The bit in bold reminded me instantly of Michael Wood summarizing Auden:
Art can’t redeem the world, and that is why we must be modest about it. But it can show us what redemption would look like, and this is why it matters.And thence, by a relatively short step, to Auden, in "Streams," writing about the innocent anarchic nature of water, which
tells of a sort of world, quite other,
altogether different from this one
with its envies and passports, a polis like that
to which, in the same of scholars everywhere,
Gaston Paris pledged his allegiance
as Bismarck's siege-guns came within earshot.
(There is an interesting tension here between the idea of art or science as romantic, spontaneous effusion that is implicit in this line of "spontaneous order" thinking, and the more common idea in Auden that the redemption is hard work, that it is something arrived at by a painful process of discipline. It is hard to think of redemption in non-Arcadian terms. The art/nature contrast and the planning/spontaneity contrast are not quite the same because traditional ways of life or scientific practice, which are spontaneously ordered, quite seamlessly include many very artificially organized activities. Conservatism is on this reading chiefly opposed to glibness -- David Brooks often says or implies this, but of course it is nothing if not glib to conflate this kind of view with the politics of the contemporary right.)
But to return to Polanyi. Shapin doesn't say this but his views on science are reasonably common among theoretical physicists; a good example is Steven Weinberg on scientific beauty in Dreams of a Final Theory:
A physicist who says that a theory is beautiful does not mean quite the same thing that would be meant in saying that a particular painting or a piece of music or poetry is beautiful. It is not merely a personal expression of aesthetic pleasure; it is much closer to what a horse trainer means when he looks at a racehorse and says that it is a beautiful horse. The horse trainer is of course expressing a personal opinion, but it is an opinion about an objective fact [...] that this is the kind of horse that wins races.

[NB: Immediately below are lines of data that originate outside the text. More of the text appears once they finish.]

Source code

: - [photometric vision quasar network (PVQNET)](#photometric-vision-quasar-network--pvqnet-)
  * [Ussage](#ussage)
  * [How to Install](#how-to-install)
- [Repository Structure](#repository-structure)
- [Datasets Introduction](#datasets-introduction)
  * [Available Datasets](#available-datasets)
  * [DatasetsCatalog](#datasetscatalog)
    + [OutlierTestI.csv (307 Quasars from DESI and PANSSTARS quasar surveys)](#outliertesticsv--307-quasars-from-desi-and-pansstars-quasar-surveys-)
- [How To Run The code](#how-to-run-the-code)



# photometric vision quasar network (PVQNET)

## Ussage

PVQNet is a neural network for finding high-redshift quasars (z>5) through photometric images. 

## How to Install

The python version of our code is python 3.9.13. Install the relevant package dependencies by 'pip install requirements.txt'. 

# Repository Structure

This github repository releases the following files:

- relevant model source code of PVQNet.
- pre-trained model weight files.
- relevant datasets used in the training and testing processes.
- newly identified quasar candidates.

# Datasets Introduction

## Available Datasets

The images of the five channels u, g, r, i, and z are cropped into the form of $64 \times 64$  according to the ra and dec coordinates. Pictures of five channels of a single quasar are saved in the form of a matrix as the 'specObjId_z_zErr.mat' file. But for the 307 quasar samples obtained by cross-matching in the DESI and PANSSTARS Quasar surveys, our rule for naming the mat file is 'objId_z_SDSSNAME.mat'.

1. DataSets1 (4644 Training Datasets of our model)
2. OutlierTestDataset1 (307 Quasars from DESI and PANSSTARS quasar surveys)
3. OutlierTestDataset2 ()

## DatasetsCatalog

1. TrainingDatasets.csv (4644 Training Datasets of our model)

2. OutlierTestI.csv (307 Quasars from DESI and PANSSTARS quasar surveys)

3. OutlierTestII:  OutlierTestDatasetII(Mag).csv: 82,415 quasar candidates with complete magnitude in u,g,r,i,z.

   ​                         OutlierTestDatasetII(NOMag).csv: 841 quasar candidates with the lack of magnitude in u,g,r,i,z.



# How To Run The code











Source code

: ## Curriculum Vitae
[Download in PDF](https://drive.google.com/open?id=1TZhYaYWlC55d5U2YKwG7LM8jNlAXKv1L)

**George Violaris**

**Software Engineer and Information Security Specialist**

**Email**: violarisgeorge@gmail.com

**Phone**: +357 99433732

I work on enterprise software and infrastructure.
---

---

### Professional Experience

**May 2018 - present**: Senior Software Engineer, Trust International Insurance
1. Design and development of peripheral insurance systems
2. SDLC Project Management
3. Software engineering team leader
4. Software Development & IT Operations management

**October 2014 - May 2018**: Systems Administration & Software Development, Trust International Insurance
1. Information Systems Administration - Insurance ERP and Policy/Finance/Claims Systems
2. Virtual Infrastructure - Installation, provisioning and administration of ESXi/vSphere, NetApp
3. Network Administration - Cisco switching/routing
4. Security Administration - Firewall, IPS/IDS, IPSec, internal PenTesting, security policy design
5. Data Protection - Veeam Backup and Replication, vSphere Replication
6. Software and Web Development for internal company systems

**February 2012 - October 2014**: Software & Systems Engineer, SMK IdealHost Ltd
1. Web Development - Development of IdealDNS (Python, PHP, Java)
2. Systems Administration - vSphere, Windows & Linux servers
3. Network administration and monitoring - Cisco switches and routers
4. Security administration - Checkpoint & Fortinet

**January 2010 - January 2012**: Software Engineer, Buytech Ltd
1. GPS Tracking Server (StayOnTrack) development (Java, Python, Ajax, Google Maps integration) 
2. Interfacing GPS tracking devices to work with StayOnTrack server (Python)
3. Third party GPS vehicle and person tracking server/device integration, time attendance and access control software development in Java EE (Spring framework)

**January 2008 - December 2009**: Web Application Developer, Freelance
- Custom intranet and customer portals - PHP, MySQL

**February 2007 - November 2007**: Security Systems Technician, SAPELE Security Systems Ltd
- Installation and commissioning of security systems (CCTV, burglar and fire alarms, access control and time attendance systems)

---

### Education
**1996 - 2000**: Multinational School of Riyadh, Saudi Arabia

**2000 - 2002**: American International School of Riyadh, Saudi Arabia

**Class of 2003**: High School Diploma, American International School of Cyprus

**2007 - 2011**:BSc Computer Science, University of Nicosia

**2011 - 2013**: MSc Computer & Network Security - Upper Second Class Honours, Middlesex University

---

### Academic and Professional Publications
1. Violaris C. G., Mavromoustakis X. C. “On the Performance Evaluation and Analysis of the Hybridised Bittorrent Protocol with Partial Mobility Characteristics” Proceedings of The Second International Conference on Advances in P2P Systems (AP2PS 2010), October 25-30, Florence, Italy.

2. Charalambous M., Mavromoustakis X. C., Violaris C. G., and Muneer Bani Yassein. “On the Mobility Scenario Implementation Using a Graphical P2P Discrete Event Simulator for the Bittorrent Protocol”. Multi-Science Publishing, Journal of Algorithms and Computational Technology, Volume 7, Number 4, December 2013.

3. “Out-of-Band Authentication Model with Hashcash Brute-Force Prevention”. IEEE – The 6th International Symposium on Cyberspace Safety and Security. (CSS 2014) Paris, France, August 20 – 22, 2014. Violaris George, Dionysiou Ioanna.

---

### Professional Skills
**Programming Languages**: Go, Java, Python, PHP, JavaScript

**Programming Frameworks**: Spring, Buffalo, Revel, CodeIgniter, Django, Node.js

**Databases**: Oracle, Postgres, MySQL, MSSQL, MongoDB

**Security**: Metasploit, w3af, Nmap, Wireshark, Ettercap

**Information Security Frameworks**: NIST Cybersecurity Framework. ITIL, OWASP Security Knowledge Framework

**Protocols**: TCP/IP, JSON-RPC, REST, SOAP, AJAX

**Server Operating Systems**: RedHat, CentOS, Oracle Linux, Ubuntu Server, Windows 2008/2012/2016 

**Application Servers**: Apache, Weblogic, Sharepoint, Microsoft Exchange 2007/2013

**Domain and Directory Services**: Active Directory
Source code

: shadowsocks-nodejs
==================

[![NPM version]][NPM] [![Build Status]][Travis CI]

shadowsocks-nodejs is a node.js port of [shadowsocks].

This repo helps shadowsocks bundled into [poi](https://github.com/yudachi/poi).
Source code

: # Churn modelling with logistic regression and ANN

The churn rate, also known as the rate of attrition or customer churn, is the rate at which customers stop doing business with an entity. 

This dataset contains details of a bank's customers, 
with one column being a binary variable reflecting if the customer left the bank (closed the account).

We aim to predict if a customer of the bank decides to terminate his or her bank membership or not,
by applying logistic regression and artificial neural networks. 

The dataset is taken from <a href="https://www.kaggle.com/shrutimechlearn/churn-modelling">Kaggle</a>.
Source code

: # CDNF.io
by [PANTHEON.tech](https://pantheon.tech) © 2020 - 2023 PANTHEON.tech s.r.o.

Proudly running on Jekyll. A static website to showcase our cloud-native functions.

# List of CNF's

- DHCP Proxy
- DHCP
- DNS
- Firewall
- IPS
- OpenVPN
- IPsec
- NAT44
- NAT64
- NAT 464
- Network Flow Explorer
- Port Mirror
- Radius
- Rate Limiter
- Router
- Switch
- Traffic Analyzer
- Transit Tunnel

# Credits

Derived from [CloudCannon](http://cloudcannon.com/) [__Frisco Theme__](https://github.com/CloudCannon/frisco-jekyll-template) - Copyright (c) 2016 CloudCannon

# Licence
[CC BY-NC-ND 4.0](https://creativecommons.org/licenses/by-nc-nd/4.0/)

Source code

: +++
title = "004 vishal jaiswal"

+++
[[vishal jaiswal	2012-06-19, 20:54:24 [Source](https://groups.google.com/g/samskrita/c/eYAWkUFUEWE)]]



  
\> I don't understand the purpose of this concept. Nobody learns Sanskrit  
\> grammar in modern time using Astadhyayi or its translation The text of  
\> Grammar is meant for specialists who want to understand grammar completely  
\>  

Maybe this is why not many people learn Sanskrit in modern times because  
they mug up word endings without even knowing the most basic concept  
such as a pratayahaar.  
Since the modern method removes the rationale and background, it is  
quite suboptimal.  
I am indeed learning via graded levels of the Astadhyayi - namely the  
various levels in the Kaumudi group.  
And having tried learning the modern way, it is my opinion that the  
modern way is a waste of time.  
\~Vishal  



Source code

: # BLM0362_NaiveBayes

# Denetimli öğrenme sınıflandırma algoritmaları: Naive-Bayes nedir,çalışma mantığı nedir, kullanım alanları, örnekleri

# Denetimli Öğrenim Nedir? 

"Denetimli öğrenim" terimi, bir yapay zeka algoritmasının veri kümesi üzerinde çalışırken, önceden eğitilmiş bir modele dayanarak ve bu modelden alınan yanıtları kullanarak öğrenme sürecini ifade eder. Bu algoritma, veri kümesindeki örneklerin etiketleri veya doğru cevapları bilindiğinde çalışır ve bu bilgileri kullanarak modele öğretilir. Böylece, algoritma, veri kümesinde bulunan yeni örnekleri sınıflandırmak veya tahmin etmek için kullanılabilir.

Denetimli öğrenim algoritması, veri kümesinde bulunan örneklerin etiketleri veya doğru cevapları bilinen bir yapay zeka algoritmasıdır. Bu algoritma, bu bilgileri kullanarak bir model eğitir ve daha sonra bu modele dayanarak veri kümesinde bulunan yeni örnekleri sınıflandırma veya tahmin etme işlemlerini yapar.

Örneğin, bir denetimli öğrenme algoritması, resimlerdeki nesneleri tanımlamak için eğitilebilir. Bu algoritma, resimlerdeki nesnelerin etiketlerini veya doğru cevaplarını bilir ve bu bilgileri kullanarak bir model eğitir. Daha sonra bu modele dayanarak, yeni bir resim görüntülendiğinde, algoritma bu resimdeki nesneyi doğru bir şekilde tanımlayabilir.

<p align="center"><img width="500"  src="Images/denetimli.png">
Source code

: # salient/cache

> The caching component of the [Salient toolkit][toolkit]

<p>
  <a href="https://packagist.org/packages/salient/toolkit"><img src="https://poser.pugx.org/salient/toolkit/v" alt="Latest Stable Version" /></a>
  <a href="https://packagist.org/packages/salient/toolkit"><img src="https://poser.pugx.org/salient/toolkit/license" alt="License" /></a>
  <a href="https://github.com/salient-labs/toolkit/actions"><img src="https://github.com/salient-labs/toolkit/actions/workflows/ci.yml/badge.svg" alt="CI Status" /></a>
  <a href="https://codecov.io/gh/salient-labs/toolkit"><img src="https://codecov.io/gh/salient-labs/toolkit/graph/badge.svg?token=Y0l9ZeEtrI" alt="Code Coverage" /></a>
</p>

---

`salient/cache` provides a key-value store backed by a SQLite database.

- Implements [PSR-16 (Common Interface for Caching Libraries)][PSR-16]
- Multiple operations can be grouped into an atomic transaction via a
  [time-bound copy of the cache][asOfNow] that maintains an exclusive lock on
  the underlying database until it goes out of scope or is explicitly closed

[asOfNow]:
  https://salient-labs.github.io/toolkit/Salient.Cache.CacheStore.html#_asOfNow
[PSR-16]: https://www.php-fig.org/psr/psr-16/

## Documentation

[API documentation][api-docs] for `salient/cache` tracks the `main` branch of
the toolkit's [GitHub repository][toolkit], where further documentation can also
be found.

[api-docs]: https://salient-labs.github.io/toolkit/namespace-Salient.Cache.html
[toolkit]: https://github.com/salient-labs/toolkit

And elsewhere, flogging the horse metaphor on PBS:
The horse breeder has seen lots of horses and from experience with horses knows that that's the kind of horse that wins races. [...] So it's an aesthetic sense that's been beaten into us by centuries of interaction with nature.(Weinberg's thoughts on this topic are stimulating but I disagree with them -- I think a majority of theoretical physicists nowadays would dispute the plausibility of "rigidity" as a criterion -- and I fear that it is ultimately just another example of the depressing trend where very successful people over-generalize from their success.)
I'm not sure how much weight any of these ideas individually bears, but I think they form an interesting strand in the history of 20th century liberalism.